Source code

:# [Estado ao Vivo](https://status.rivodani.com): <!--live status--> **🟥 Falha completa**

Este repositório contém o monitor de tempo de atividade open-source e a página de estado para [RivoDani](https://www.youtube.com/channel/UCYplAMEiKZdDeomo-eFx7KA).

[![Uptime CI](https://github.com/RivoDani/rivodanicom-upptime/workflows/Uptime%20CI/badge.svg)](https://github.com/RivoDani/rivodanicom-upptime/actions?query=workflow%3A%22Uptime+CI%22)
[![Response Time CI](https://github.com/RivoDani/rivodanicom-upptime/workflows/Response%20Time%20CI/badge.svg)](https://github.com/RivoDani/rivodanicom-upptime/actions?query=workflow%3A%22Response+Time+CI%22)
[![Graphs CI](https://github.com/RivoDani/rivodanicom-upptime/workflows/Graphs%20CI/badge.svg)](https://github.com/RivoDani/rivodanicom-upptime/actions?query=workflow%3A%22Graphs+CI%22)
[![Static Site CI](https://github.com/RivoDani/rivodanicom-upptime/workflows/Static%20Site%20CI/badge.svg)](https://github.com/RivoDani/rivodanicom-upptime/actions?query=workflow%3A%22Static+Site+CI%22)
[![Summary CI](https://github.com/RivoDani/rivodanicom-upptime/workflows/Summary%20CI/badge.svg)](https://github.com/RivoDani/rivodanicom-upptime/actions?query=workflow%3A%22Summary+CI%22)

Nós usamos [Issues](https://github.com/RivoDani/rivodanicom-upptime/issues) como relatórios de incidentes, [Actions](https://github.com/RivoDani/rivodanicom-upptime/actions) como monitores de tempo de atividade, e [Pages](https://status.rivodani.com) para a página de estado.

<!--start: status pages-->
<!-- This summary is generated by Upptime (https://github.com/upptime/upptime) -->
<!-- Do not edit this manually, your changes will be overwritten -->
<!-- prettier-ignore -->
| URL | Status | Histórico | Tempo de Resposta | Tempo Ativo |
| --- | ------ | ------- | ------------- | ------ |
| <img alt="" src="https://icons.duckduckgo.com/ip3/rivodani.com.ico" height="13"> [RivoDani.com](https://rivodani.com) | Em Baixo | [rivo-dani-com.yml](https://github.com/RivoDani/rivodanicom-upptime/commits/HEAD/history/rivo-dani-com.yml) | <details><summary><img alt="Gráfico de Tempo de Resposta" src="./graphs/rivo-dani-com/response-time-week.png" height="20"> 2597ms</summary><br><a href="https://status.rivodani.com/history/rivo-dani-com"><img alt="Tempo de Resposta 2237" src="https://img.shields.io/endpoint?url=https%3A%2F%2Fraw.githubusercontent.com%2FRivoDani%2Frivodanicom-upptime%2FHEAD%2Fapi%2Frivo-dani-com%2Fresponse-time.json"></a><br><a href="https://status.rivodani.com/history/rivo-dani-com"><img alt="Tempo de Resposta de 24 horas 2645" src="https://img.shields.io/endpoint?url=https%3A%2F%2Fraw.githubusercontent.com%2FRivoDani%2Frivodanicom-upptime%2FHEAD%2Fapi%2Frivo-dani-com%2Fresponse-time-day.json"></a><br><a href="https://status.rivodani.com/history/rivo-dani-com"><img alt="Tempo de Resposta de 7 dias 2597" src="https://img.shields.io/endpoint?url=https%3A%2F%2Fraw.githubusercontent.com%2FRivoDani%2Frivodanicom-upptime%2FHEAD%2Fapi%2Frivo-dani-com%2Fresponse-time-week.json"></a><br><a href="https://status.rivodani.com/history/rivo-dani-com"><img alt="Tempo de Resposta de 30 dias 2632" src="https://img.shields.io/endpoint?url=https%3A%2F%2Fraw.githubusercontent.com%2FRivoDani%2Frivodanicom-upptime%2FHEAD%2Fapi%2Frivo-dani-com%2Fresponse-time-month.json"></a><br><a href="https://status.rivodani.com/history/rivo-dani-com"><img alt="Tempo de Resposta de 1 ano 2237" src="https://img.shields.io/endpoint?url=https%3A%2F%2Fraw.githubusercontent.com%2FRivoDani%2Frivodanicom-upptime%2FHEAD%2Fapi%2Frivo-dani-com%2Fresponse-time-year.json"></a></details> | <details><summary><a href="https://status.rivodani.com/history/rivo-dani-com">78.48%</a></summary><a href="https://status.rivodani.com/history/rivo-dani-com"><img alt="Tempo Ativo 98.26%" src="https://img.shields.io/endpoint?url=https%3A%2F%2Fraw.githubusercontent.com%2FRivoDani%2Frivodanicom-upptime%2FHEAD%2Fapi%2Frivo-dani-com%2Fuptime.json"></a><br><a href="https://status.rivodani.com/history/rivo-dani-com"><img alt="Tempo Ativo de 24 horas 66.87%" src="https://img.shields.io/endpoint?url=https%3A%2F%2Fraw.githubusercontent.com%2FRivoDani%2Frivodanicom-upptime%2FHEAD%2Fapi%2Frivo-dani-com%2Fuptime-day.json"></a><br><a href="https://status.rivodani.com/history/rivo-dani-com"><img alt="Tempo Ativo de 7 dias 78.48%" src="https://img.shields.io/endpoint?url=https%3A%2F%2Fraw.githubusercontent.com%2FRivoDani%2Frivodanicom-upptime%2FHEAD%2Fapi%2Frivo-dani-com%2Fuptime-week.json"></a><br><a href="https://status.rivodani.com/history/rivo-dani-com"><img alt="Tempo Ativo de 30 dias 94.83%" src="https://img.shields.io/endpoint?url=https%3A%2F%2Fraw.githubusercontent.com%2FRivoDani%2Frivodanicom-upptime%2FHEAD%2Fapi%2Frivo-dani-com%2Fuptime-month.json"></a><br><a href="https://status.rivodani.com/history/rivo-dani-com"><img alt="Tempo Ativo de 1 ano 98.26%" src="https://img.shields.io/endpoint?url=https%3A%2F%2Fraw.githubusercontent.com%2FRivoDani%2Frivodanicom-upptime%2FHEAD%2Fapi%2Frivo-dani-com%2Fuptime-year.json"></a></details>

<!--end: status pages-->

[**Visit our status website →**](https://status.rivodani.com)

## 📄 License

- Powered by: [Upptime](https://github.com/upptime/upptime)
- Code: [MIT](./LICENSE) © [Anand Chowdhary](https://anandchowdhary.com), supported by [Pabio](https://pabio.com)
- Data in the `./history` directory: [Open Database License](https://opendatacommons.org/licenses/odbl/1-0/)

The problem:
Within the records above, count each line holding "atividade". Write down only the number.

Reply:
2